# Dot Checks
Using a cleaned up version of the code from our other notebook, let's iterate over each image and see if our numbers are matching up.

In [22]:
import pandas as pd
import matplotlib.pyplot as plt
import matplotlib.mlab as mlab
import matplotlib.image as mpimg
import numpy as np
from PIL import Image
from scipy import sparse
from scipy import ndimage
from scipy.ndimage import gaussian_filter
from skimage import data
from skimage import img_as_float
from skimage import morphology, measure
from skimage.color import label2rgb

%matplotlib inline

In [23]:
jpeg_threshold = 0.15


def find_all_dots(raw_path, dot_path, expected_counts, jpeg_threshold=0.15, mask_dilation=5):
    raw_image = mpimg.imread(raw_path)
    dot_image = mpimg.imread(dot_path)
    
    # Convert to floats. Will save us headache later.
    raw_image = raw_image.astype(float)
    dot_image = dot_image.astype(float)
    raw_image = raw_image / raw_image.max()
    dot_image = dot_image / dot_image.max()

    # Dot images have some black artifacts. Let's mask those out.
    dot_norm = np.linalg.norm(dot_image, axis=2)
    threshold = (dot_norm.max() - dot_norm.min()) * 0.005
    initial_mask_1d = dot_norm <= threshold

    for i in range(mask_dilation):
        initial_mask_1d = ndimage.binary_dilation(initial_mask_1d)

    # Broadcast to 3d for true image mask.
    _, initial_mask = np.broadcast_arrays(dot_image, initial_mask_1d[..., None])

    # Remove the background.

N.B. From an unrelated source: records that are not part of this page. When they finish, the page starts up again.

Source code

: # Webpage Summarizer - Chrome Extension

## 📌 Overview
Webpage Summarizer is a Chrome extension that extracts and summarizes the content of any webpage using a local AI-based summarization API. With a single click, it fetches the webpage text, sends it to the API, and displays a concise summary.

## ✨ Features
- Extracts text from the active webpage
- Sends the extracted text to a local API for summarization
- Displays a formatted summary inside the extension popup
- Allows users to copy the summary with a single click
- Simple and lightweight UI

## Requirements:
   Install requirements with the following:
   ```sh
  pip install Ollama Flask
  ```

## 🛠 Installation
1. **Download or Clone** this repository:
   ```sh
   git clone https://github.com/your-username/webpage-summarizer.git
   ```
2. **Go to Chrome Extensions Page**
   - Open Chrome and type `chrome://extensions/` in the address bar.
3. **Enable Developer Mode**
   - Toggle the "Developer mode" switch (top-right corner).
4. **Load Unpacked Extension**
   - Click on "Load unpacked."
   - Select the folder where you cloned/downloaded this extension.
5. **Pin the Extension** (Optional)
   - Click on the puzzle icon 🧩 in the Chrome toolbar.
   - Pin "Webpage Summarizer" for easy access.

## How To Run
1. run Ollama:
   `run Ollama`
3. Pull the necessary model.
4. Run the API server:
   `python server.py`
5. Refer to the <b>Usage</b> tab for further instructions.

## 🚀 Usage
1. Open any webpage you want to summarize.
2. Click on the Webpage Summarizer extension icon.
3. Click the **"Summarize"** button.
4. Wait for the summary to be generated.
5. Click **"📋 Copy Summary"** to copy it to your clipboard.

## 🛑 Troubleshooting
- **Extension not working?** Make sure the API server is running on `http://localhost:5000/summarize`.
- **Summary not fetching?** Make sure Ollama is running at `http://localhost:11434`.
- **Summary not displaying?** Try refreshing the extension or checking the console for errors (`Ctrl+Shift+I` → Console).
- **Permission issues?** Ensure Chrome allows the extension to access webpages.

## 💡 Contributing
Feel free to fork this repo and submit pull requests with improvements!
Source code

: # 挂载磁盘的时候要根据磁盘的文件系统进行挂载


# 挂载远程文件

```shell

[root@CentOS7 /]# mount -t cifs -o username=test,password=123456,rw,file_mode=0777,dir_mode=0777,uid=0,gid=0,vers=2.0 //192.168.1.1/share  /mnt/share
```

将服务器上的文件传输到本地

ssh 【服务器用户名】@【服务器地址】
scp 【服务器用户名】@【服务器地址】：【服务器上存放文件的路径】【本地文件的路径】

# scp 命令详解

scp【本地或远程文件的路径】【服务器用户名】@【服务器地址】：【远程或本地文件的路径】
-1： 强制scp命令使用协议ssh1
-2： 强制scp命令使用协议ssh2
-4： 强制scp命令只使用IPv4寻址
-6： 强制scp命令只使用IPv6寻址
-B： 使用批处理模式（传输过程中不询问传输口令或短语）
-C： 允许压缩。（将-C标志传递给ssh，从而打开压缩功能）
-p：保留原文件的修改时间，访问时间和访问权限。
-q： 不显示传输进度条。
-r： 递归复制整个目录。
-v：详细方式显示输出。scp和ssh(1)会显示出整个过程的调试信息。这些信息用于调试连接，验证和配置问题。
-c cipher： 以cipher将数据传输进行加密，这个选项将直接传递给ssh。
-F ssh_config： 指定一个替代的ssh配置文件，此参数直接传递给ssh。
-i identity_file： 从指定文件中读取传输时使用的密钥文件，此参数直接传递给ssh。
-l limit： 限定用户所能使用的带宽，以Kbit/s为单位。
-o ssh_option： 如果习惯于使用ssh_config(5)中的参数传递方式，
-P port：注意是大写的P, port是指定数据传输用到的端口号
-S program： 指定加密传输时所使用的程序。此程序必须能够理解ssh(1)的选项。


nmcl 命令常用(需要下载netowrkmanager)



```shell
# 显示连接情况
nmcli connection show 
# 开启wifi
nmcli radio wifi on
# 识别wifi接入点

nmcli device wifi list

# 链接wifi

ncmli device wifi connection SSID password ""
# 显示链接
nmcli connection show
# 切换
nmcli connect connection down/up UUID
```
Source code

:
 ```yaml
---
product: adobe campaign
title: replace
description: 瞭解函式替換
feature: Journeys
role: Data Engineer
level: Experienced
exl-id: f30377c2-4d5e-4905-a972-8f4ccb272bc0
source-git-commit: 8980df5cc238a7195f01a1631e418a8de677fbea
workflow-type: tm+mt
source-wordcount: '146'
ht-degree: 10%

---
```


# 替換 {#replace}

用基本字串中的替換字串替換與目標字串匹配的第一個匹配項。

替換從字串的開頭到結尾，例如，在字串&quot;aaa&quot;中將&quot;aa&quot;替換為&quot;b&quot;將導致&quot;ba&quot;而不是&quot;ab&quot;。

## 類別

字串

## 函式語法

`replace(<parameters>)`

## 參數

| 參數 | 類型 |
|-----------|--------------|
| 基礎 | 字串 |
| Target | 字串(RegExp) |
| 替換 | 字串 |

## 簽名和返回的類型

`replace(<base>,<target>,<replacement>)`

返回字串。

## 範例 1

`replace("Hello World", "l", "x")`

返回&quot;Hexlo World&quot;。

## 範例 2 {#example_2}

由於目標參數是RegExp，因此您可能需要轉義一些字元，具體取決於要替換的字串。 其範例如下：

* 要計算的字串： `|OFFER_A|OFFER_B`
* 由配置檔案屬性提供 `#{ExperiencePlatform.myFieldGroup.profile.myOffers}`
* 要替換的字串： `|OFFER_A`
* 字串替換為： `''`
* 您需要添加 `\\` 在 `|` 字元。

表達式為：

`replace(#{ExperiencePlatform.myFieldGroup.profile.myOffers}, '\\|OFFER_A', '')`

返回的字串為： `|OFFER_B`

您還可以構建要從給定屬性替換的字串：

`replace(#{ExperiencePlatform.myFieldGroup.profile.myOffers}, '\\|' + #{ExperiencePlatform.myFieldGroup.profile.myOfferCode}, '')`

Mask with the original image.
    dot_diff = np.linalg.norm(dot_image - raw_image, axis=2)
    dot_diff[initial_mask[:, :, 0]] = 0

    # Remove jpeg artifact noise.
    dot_diff[dot_diff < jpeg_threshold] = 0

    def mask_image(m, mask, c):
        mask_1d = mask < 0.01
        _, mask_3d = np.broadcast_arrays(m, mask_1d[..., None])
        m[mask_3d] = c

    dots = dot_image.copy()
    mask_image(dots, dot_diff, 0)

    # Other ways to consider removing noise.
    dot_diff_eroded = dot_diff > 0.01
    dot_diff_eroded = morphology.closing(dot_diff_eroded)
    dot_diff_eroded = ndimage.binary_erosion(dot_diff_eroded)
    #dot_diff_eroded = ndimage.binary_erosion(dot_diff_eroded)
    dots = dot_image.copy()
    mask_image(dots, dot_diff_eroded, 0)

    labeled_dots, label_count = morphology.label(dot_diff_eroded, return_num=True, connectivity=2)
    print 'Labels={}, Expected={}'.format(label_count, expected_counts)

In [21]:
values = pd.read_csv('../input/Train/train.csv')

def check_counts(i, threshold=0.15, dilation=5):
    expected_counts = sum(values.iloc[i][1:])
    raw_path = '../input/Train/{}.jpg'.format(i)
    dot_path = '../input/TrainDotted/{}.jpg'.format(i)
    find_all_dots(raw_path, dot_path, expected_counts, threshold, dilation)
    
for i in range(11):
    check_counts(i)

Labels=946, Expected=946
Labels=34, Expected=34
Labels=58, Expected=60
Labels=28333, Expected=99
Labels=17, Expected=17
Labels=47, Expected=47
Labels=45, Expected=45
Labels=2745, Expected=60
Labels=146, Expected=145
Labels=3289, Expected=116
Labels=21, Expected=21